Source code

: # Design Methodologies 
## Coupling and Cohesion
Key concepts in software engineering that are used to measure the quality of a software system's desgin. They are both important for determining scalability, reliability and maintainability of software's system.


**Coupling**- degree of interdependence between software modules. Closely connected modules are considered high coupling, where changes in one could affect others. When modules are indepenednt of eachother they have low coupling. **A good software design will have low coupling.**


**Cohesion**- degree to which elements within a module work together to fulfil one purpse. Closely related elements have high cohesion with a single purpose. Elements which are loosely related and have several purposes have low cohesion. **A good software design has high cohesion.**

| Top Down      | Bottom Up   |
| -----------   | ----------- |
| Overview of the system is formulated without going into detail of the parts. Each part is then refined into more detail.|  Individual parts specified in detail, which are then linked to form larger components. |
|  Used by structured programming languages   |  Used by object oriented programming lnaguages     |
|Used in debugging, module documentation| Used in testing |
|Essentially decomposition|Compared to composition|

--

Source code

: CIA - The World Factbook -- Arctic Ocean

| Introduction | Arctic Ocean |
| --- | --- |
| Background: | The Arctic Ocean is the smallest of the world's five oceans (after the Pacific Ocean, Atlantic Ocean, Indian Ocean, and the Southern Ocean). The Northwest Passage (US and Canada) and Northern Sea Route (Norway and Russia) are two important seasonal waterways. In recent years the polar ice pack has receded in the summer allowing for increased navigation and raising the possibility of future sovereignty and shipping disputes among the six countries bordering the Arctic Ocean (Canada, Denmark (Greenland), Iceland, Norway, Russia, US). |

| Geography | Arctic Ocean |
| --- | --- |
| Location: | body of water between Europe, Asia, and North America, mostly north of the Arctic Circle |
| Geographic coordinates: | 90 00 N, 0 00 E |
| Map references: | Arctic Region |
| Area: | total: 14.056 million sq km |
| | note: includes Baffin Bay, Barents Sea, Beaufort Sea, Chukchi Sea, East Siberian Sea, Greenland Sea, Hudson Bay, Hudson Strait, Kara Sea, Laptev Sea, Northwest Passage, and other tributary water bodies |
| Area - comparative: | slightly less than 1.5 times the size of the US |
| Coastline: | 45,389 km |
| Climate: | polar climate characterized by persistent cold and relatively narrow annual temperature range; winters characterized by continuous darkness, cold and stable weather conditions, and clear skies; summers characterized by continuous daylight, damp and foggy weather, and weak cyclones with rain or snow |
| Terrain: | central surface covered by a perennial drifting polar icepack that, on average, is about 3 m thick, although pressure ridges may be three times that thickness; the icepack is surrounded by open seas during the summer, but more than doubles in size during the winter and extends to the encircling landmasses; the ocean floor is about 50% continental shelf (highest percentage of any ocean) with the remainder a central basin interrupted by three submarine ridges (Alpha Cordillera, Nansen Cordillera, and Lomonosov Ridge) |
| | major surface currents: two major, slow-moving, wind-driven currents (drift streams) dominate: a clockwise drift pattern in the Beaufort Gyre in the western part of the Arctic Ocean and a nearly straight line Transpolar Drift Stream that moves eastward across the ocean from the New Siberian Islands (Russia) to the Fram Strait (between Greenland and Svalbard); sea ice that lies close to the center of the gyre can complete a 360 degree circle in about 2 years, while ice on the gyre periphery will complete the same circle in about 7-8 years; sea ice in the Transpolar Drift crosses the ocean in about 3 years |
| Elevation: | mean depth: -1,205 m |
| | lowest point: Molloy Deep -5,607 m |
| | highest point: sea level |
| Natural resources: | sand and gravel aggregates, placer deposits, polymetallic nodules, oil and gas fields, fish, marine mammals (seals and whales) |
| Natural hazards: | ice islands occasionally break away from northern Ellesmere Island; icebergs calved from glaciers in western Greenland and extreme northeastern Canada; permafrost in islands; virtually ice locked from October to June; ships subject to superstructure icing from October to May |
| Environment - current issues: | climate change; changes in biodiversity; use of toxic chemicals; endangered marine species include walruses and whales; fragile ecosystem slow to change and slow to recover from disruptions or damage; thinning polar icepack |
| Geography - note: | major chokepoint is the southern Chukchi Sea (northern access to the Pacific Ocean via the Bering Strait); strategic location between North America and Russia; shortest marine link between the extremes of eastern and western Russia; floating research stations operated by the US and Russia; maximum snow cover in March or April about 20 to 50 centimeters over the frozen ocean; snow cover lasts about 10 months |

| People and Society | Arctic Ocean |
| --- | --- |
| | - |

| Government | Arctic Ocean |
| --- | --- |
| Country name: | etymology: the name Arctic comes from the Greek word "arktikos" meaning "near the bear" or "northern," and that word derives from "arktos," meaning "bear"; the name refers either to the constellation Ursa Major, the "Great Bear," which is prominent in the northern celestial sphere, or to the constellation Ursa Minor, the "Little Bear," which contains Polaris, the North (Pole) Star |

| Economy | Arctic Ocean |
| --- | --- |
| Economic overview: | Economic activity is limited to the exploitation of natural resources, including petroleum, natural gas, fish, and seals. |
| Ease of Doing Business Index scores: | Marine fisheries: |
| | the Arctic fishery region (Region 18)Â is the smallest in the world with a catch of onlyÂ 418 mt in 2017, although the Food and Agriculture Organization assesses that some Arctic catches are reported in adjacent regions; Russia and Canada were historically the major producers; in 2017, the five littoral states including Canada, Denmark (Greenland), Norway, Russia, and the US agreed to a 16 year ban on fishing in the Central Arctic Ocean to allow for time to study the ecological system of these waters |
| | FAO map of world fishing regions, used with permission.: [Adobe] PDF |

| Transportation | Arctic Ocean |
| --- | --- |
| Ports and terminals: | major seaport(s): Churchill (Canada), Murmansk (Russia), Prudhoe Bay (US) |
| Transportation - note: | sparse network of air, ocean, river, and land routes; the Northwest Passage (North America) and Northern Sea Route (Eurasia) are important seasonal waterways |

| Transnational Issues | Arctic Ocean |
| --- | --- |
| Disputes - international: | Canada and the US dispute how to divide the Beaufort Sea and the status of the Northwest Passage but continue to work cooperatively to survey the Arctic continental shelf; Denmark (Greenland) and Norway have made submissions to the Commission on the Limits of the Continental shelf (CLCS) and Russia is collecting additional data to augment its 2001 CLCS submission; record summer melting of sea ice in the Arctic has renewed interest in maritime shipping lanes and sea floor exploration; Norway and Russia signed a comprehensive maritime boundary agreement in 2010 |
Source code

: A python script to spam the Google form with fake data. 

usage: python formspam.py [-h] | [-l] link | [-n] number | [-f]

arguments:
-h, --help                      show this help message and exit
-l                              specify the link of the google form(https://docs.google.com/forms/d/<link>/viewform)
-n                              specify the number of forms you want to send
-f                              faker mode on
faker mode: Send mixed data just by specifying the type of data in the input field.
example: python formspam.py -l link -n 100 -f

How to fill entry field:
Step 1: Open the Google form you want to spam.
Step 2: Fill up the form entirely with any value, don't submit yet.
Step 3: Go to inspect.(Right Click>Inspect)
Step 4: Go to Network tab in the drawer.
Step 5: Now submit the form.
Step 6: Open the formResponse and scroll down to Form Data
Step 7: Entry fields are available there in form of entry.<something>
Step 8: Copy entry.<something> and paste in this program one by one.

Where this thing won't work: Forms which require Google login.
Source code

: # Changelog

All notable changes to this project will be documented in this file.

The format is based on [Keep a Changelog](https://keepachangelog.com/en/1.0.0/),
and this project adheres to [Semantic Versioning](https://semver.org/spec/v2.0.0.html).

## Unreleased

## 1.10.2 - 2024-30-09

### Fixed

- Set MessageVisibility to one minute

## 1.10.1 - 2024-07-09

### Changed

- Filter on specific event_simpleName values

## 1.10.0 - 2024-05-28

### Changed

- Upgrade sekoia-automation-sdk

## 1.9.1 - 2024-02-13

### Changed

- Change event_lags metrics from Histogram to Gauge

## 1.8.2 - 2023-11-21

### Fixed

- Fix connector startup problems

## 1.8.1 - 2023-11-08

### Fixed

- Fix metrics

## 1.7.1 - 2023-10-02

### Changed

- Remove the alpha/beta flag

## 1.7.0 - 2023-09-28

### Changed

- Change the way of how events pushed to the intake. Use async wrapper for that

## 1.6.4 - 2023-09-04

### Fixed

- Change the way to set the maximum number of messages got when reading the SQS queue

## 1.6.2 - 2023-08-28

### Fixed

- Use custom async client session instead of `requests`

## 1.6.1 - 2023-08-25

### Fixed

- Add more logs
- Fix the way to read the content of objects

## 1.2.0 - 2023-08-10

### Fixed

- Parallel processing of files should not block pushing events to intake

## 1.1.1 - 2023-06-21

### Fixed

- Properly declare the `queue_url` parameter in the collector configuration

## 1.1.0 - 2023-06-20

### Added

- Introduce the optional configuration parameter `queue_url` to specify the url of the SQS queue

---

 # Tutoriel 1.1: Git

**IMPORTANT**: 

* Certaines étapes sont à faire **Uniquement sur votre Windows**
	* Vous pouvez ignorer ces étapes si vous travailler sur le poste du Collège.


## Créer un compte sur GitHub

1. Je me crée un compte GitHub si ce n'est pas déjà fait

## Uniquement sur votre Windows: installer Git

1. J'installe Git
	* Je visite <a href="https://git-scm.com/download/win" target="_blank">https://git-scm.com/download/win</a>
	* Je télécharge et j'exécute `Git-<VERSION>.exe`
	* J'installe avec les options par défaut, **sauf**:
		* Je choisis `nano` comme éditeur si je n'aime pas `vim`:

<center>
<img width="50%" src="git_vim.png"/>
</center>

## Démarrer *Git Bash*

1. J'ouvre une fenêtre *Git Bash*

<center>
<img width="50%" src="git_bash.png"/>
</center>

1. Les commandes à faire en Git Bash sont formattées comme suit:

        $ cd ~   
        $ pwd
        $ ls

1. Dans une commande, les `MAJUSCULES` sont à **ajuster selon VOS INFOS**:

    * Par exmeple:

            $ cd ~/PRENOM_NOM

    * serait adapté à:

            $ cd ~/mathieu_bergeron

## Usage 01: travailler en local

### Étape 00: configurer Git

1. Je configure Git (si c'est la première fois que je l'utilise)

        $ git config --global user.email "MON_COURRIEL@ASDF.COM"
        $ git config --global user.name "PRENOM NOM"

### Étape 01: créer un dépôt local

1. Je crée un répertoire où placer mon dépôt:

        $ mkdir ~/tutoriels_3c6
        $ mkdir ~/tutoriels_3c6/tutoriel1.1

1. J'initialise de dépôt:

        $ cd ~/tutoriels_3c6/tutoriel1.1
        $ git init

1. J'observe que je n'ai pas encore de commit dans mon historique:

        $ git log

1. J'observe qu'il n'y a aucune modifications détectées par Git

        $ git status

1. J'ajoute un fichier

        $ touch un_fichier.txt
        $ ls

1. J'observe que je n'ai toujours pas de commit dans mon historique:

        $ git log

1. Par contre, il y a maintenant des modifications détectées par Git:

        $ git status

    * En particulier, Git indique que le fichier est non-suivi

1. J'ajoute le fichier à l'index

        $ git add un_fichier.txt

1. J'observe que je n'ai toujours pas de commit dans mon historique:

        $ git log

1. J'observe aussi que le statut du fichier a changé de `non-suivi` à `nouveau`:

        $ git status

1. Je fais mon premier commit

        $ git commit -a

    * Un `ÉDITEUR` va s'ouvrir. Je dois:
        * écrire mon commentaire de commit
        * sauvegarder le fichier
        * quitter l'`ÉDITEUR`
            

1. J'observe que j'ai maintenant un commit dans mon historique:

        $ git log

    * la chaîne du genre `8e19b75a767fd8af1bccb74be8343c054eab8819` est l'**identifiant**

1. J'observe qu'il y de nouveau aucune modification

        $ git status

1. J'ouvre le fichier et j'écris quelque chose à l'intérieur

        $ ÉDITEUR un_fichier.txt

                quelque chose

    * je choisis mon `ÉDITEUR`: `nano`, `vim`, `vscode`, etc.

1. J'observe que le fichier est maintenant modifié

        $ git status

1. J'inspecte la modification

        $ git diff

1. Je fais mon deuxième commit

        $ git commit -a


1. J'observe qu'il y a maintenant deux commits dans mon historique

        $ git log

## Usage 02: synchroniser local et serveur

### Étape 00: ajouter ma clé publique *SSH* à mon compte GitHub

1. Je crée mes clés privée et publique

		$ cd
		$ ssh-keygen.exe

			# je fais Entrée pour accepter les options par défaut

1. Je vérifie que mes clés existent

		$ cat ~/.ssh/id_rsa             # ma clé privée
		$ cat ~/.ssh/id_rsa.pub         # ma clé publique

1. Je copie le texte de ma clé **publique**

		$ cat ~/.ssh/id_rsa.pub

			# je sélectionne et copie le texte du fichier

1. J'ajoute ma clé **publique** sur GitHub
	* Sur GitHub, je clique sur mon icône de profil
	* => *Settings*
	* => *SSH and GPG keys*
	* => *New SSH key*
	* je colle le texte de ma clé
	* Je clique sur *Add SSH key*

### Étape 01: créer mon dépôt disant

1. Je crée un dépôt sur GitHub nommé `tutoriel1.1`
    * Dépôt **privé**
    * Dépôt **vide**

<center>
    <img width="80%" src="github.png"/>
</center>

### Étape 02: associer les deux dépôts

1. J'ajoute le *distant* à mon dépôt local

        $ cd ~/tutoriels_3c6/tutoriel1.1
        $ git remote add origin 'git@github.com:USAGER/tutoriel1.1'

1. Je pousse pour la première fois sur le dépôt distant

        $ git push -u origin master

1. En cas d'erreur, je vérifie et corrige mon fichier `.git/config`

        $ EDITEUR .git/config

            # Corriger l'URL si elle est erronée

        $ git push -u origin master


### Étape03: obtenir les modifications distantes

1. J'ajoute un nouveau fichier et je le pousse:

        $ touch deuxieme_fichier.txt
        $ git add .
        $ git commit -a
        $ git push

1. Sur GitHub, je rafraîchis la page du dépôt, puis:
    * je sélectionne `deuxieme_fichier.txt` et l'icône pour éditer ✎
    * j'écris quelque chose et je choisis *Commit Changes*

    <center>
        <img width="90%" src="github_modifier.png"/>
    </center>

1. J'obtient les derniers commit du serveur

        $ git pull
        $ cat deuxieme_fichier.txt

- The task -
Only the lines above starting with the one with "## 1.6.2 - 2023-08-28" and going through the one with "- Introduce the" are to be copied, word for word and with both ends kept.

- Result -
## 1.6.2 - 2023-08-28

### Fixed

- Use custom async client session instead of `requests`

## 1.6.1 - 2023-08-25

### Fixed

- Add more logs
- Fix the way to read the content of objects

## 1.2.0 - 2023-08-10

### Fixed

- Parallel processing of files should not block pushing events to intake

## 1.1.1 - 2023-06-21

### Fixed

- Properly declare the `queue_url` parameter in the collector configuration

## 1.1.0 - 2023-06-20

### Added

- Introduce the optional configuration parameter `queue_url` to specify the url of the SQS queue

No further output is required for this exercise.